» Work to be completed:
Below is a set of entries; give all of them again exactly.

Dataset entries:
· · · · ·

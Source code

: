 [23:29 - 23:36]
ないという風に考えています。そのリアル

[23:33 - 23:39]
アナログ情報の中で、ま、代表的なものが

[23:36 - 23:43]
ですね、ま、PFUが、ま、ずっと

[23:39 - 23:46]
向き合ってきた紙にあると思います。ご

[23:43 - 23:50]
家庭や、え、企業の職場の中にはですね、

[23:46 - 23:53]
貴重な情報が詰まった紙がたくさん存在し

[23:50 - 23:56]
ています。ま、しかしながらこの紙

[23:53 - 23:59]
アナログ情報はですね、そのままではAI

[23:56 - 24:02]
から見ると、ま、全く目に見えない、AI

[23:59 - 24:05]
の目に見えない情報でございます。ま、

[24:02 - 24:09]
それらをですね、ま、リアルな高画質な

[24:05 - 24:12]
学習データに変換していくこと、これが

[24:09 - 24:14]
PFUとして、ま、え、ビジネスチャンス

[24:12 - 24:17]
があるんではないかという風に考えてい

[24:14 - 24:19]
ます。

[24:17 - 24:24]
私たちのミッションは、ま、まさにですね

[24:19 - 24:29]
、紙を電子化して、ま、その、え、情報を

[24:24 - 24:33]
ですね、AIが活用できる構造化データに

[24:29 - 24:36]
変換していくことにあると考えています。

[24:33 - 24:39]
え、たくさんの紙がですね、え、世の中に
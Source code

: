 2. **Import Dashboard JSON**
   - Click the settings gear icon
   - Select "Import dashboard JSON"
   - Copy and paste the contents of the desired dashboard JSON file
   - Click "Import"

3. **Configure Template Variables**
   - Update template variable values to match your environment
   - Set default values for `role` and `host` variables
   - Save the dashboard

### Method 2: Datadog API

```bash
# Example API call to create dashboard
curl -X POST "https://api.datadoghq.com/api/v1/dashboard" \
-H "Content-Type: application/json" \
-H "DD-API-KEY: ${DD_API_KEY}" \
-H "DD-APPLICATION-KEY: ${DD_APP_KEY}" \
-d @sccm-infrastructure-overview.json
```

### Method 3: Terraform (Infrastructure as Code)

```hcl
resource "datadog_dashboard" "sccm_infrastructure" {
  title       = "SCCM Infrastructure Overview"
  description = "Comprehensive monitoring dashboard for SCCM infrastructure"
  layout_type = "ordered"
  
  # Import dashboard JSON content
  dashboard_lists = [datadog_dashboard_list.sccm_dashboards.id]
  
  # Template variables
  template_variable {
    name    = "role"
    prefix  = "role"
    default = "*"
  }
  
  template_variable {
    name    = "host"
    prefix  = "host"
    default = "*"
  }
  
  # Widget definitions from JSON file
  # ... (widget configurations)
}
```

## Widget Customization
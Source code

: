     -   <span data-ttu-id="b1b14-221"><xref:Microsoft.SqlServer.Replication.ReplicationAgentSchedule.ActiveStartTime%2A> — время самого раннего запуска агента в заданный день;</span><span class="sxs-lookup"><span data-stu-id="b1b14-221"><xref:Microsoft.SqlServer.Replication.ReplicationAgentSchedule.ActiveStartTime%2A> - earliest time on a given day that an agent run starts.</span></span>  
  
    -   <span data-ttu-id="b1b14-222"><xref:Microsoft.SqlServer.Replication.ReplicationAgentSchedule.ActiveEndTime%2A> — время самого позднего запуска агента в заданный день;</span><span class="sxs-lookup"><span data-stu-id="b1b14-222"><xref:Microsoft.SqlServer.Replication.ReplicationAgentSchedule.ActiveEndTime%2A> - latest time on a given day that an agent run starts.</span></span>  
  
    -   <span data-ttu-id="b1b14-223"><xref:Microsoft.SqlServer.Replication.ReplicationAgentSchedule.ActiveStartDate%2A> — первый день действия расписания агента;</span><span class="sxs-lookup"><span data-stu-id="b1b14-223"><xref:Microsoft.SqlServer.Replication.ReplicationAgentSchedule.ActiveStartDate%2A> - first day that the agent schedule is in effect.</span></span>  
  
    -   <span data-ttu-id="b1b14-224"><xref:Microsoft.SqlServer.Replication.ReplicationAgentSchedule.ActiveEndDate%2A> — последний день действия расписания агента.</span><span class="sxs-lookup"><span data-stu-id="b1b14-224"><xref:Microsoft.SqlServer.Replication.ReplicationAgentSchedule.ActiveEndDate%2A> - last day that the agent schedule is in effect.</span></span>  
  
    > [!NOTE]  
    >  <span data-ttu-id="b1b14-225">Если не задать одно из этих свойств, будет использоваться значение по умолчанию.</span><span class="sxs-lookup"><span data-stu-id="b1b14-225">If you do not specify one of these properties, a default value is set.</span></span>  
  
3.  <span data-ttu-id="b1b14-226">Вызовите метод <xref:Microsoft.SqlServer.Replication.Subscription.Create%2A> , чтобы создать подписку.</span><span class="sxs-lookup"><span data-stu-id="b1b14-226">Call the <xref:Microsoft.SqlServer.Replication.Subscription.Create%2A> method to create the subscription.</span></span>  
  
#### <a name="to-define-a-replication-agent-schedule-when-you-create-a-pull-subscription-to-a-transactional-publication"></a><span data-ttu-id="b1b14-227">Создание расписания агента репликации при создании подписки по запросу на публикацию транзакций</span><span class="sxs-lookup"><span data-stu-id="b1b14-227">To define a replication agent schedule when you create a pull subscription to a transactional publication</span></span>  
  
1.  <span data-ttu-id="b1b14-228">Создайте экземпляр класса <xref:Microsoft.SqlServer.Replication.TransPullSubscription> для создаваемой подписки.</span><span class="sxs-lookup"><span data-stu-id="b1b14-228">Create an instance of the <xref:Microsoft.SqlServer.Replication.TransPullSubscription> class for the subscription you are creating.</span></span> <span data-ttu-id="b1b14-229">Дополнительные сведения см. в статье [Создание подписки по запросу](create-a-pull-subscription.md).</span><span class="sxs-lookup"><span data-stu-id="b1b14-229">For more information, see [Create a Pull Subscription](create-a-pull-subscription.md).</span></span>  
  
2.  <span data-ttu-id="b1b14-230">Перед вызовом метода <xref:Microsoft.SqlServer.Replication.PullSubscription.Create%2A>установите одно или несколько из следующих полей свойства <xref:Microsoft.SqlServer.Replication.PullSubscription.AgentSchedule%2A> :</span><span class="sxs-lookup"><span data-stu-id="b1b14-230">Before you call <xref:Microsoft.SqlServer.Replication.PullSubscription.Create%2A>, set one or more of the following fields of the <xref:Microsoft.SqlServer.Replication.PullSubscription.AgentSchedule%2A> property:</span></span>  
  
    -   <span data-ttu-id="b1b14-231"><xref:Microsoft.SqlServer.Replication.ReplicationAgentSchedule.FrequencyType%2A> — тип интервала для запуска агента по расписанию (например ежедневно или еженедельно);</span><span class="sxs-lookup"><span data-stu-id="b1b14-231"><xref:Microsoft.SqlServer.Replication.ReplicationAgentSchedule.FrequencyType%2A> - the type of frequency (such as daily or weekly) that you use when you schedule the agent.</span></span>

· · · · ·

» Expected answer:
Source code

: [23:29 - 23:36]
ないという風に考えています。そのリアル

[23:33 - 23:39]
アナログ情報の中で、ま、代表的なものが

[23:36 - 23:43]
ですね、ま、PFUが、ま、ずっと

[23:39 - 23:46]
向き合ってきた紙にあると思います。ご

[23:43 - 23:50]
家庭や、え、企業の職場の中にはですね、

[23:46 - 23:53]
貴重な情報が詰まった紙がたくさん存在し

[23:50 - 23:56]
ています。ま、しかしながらこの紙

[23:53 - 23:59]
アナログ情報はですね、そのままではAI

[23:56 - 24:02]
から見ると、ま、全く目に見えない、AI

[23:59 - 24:05]
の目に見えない情報でございます。ま、

[24:02 - 24:09]
それらをですね、ま、リアルな高画質な

[24:05 - 24:12]
学習データに変換していくこと、これが

[24:09 - 24:14]
PFUとして、ま、え、ビジネスチャンス

[24:12 - 24:17]
があるんではないかという風に考えてい

[24:14 - 24:19]
ます。

[24:17 - 24:24]
私たちのミッションは、ま、まさにですね

[24:19 - 24:29]
、紙を電子化して、ま、その、え、情報を

[24:24 - 24:33]
ですね、AIが活用できる構造化データに

[24:29 - 24:36]
変換していくことにあると考えています。

[24:33 - 24:39]
え、たくさんの紙がですね、え、世の中に
Source code

: 2. **Import Dashboard JSON**
   - Click the settings gear icon
   - Select "Import dashboard JSON"
   - Copy and paste the contents of the desired dashboard JSON file
   - Click "Import"

3. **Configure Template Variables**
   - Update template variable values to match your environment
   - Set default values for `role` and `host` variables
   - Save the dashboard

### Method 2: Datadog API

```bash
# Example API call to create dashboard
curl -X POST "https://api.datadoghq.com/api/v1/dashboard" \
-H "Content-Type: application/json" \
-H "DD-API-KEY: ${DD_API_KEY}" \
-H "DD-APPLICATION-KEY: ${DD_APP_KEY}" \
-d @sccm-infrastructure-overview.json
```

### Method 3: Terraform (Infrastructure as Code)

```hcl
resource "datadog_dashboard" "sccm_infrastructure" {
  title       = "SCCM Infrastructure Overview"
  description = "Comprehensive monitoring dashboard for SCCM infrastructure"
  layout_type = "ordered"
  
  # Import dashboard JSON content
  dashboard_lists = [datadog_dashboard_list.sccm_dashboards.id]
  
  # Template variables
  template_variable {
    name    = "role"
    prefix  = "role"
    default = "*"
  }
  
  template_variable {
    name    = "host"
    prefix  = "host"
    default = "*"
  }
  
  # Widget definitions from JSON file
  # ... (widget configurations)
}
```

## Widget Customization
Source code

:     -   <span data-ttu-id="b1b14-221"><xref:Microsoft.SqlServer.Replication.ReplicationAgentSchedule.ActiveStartTime%2A> — время самого раннего запуска агента в заданный день;</span><span class="sxs-lookup"><span data-stu-id="b1b14-221"><xref:Microsoft.SqlServer.Replication.ReplicationAgentSchedule.ActiveStartTime%2A> - earliest time on a given day that an agent run starts.</span></span>  
  
    -   <span data-ttu-id="b1b14-222"><xref:Microsoft.SqlServer.Replication.ReplicationAgentSchedule.ActiveEndTime%2A> — время самого позднего запуска агента в заданный день;</span><span class="sxs-lookup"><span data-stu-id="b1b14-222"><xref:Microsoft.SqlServer.Replication.ReplicationAgentSchedule.ActiveEndTime%2A> - latest time on a given day that an agent run starts.</span></span>  
  
    -   <span data-ttu-id="b1b14-223"><xref:Microsoft.SqlServer.Replication.ReplicationAgentSchedule.ActiveStartDate%2A> — первый день действия расписания агента;</span><span class="sxs-lookup"><span data-stu-id="b1b14-223"><xref:Microsoft.SqlServer.Replication.ReplicationAgentSchedule.ActiveStartDate%2A> - first day that the agent schedule is in effect.</span></span>  
  
    -   <span data-ttu-id="b1b14-224"><xref:Microsoft.SqlServer.Replication.ReplicationAgentSchedule.ActiveEndDate%2A> — последний день действия расписания агента.</span><span class="sxs-lookup"><span data-stu-id="b1b14-224"><xref:Microsoft.SqlServer.Replication.ReplicationAgentSchedule.ActiveEndDate%2A> - last day that the agent schedule is in effect.</span></span>  
  
    > [!NOTE]  
    >  <span data-ttu-id="b1b14-225">Если не задать одно из этих свойств, будет использоваться значение по умолчанию.</span><span class="sxs-lookup"><span data-stu-id="b1b14-225">If you do not specify one of these properties, a default value is set.</span></span>  
  
3.  <span data-ttu-id="b1b14-226">Вызовите метод <xref:Microsoft.SqlServer.Replication.Subscription.Create%2A> , чтобы создать подписку.</span><span class="sxs-lookup"><span data-stu-id="b1b14-226">Call the <xref:Microsoft.SqlServer.Replication.Subscription.Create%2A> method to create the subscription.</span></span>  
  
#### <a name="to-define-a-replication-agent-schedule-when-you-create-a-pull-subscription-to-a-transactional-publication"></a><span data-ttu-id="b1b14-227">Создание расписания агента репликации при создании подписки по запросу на публикацию транзакций</span><span class="sxs-lookup"><span data-stu-id="b1b14-227">To define a replication agent schedule when you create a pull subscription to a transactional publication</span></span>  
  
1.  <span data-ttu-id="b1b14-228">Создайте экземпляр класса <xref:Microsoft.SqlServer.Replication.TransPullSubscription> для создаваемой подписки.</span><span class="sxs-lookup"><span data-stu-id="b1b14-228">Create an instance of the <xref:Microsoft.SqlServer.Replication.TransPullSubscription> class for the subscription you are creating.</span></span> <span data-ttu-id="b1b14-229">Дополнительные сведения см. в статье [Создание подписки по запросу](create-a-pull-subscription.md).</span><span class="sxs-lookup"><span data-stu-id="b1b14-229">For more information, see [Create a Pull Subscription](create-a-pull-subscription.md).</span></span>  
  
2.  <span data-ttu-id="b1b14-230">Перед вызовом метода <xref:Microsoft.SqlServer.Replication.PullSubscription.Create%2A>установите одно или несколько из следующих полей свойства <xref:Microsoft.SqlServer.Replication.PullSubscription.AgentSchedule%2A> :</span><span class="sxs-lookup"><span data-stu-id="b1b14-230">Before you call <xref:Microsoft.SqlServer.Replication.PullSubscription.Create%2A>, set one or more of the following fields of the <xref:Microsoft.SqlServer.Replication.PullSubscription.AgentSchedule%2A> property:</span></span>  
  
    -   <span data-ttu-id="b1b14-231"><xref:Microsoft.SqlServer.Replication.ReplicationAgentSchedule.FrequencyType%2A> — тип интервала для запуска агента по расписанию (например ежедневно или еженедельно);</span><span class="sxs-lookup"><span data-stu-id="b1b14-231"><xref:Microsoft.SqlServer.Replication.ReplicationAgentSchedule.FrequencyType%2A> - the type of frequency (such as daily or weekly) that you use when you schedule the agent.</span></span>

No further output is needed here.